(Pictures paired with source code)
┄┄┄┄┄┄

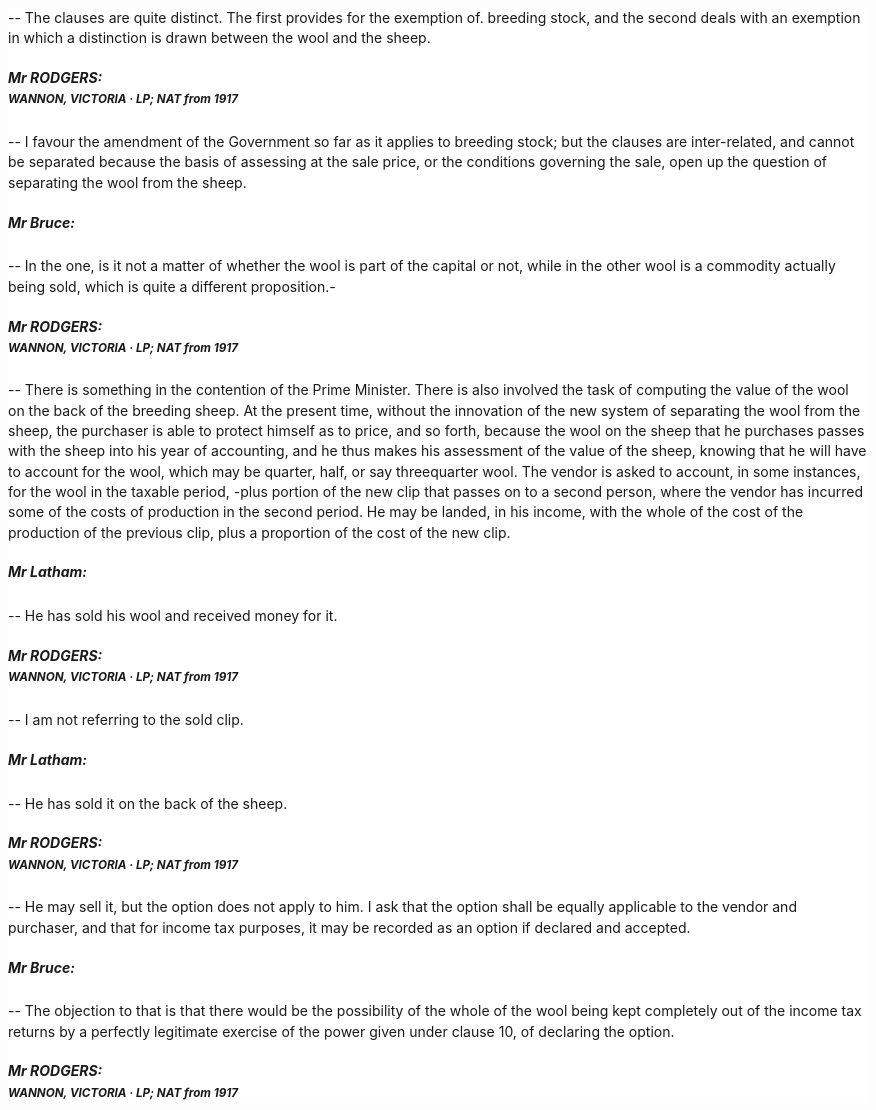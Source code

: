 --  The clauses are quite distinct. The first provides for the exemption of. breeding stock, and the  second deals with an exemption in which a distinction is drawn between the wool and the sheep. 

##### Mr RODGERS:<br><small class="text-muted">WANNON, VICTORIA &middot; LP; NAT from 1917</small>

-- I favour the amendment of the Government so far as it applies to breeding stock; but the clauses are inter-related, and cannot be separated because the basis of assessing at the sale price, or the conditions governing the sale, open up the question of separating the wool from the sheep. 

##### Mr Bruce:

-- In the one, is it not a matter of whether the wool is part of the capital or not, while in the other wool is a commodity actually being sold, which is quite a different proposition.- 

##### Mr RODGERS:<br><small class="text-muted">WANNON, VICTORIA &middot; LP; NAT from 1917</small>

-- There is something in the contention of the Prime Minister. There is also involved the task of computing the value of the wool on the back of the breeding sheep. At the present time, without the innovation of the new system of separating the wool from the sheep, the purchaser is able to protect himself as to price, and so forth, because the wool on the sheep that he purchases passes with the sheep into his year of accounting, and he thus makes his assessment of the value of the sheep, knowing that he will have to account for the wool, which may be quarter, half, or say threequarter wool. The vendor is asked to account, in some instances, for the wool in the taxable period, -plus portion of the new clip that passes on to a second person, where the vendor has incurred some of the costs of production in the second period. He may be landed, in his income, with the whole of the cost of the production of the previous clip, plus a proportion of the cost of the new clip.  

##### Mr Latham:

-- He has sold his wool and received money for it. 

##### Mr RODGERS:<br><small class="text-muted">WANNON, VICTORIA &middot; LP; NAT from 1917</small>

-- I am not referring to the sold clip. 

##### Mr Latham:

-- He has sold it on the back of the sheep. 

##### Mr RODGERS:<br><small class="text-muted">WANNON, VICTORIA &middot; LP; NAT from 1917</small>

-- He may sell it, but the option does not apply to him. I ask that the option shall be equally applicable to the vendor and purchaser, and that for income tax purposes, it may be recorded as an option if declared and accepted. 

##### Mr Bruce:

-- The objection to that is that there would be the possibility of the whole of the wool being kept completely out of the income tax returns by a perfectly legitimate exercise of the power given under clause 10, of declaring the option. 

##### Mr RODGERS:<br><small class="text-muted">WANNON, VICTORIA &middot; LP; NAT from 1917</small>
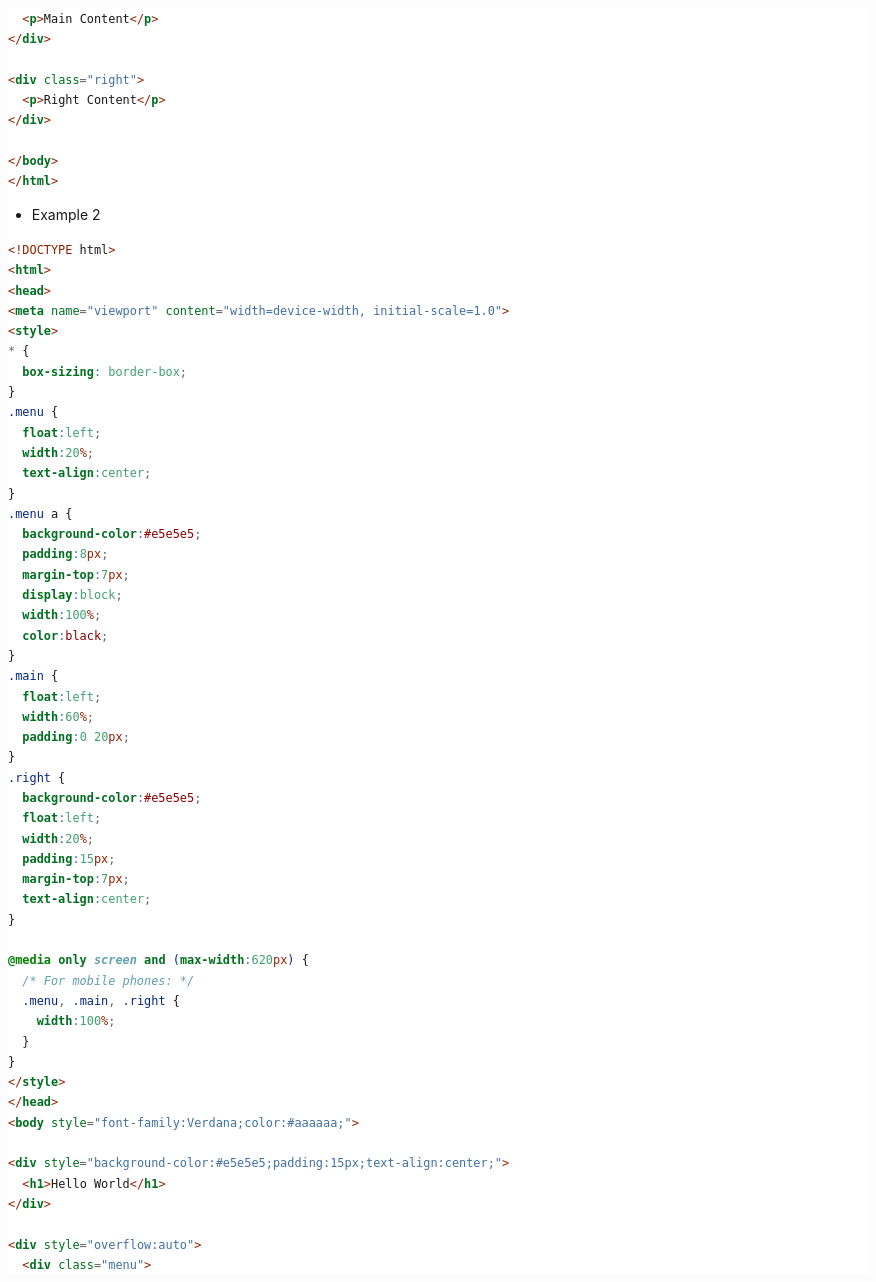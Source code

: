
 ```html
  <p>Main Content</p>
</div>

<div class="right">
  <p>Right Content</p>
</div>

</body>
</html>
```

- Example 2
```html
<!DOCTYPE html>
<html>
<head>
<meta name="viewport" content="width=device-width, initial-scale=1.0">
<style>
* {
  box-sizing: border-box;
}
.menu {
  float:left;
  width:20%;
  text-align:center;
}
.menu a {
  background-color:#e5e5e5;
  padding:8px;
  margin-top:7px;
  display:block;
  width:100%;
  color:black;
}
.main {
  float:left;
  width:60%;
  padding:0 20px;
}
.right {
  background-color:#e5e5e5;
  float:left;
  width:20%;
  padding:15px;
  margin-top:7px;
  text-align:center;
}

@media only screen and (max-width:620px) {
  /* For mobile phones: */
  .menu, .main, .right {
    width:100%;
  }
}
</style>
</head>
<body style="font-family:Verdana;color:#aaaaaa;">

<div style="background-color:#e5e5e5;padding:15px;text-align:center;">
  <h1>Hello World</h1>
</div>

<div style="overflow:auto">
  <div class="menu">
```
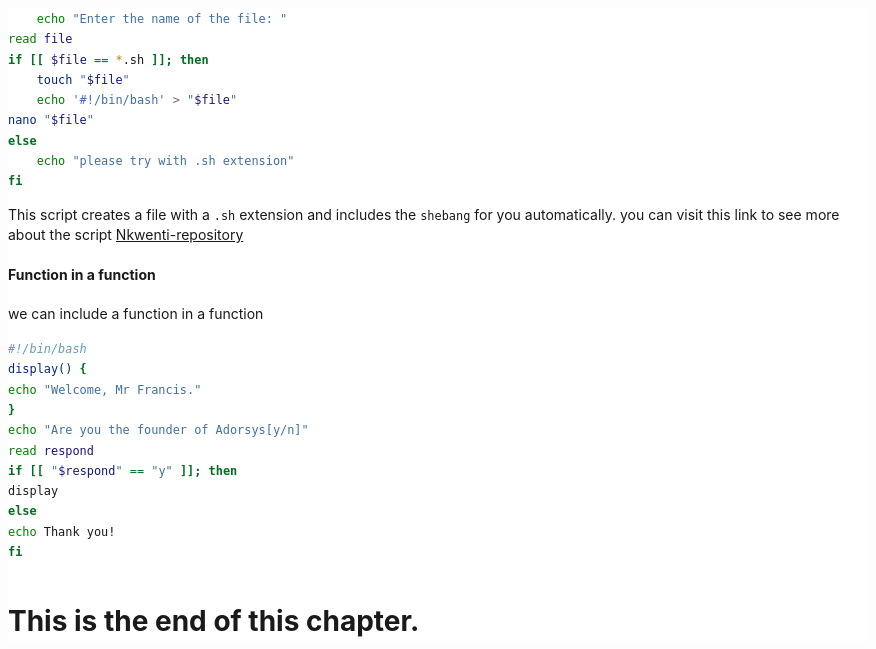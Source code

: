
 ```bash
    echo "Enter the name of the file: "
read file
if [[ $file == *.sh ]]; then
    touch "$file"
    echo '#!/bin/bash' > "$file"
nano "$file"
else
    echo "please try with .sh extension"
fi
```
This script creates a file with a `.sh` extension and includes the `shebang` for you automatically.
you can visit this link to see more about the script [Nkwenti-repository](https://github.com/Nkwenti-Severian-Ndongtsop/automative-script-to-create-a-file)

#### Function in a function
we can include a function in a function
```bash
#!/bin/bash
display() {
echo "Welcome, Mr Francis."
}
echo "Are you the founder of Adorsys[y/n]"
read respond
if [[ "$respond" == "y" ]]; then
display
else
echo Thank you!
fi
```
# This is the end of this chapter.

┄┄┄┄┄┄

_BRIEF_
Copy out every line of the data in which the word "being" is found.

_RESPONSE AREA_
-- In the one, is it not a matter of whether the wool is part of the capital or not, while in the other wool is a commodity actually being sold, which is quite a different proposition.- 
-- The objection to that is that there would be the possibility of the whole of the wool being kept completely out of the income tax returns by a perfectly legitimate exercise of the power given under clause 10, of declaring the option. 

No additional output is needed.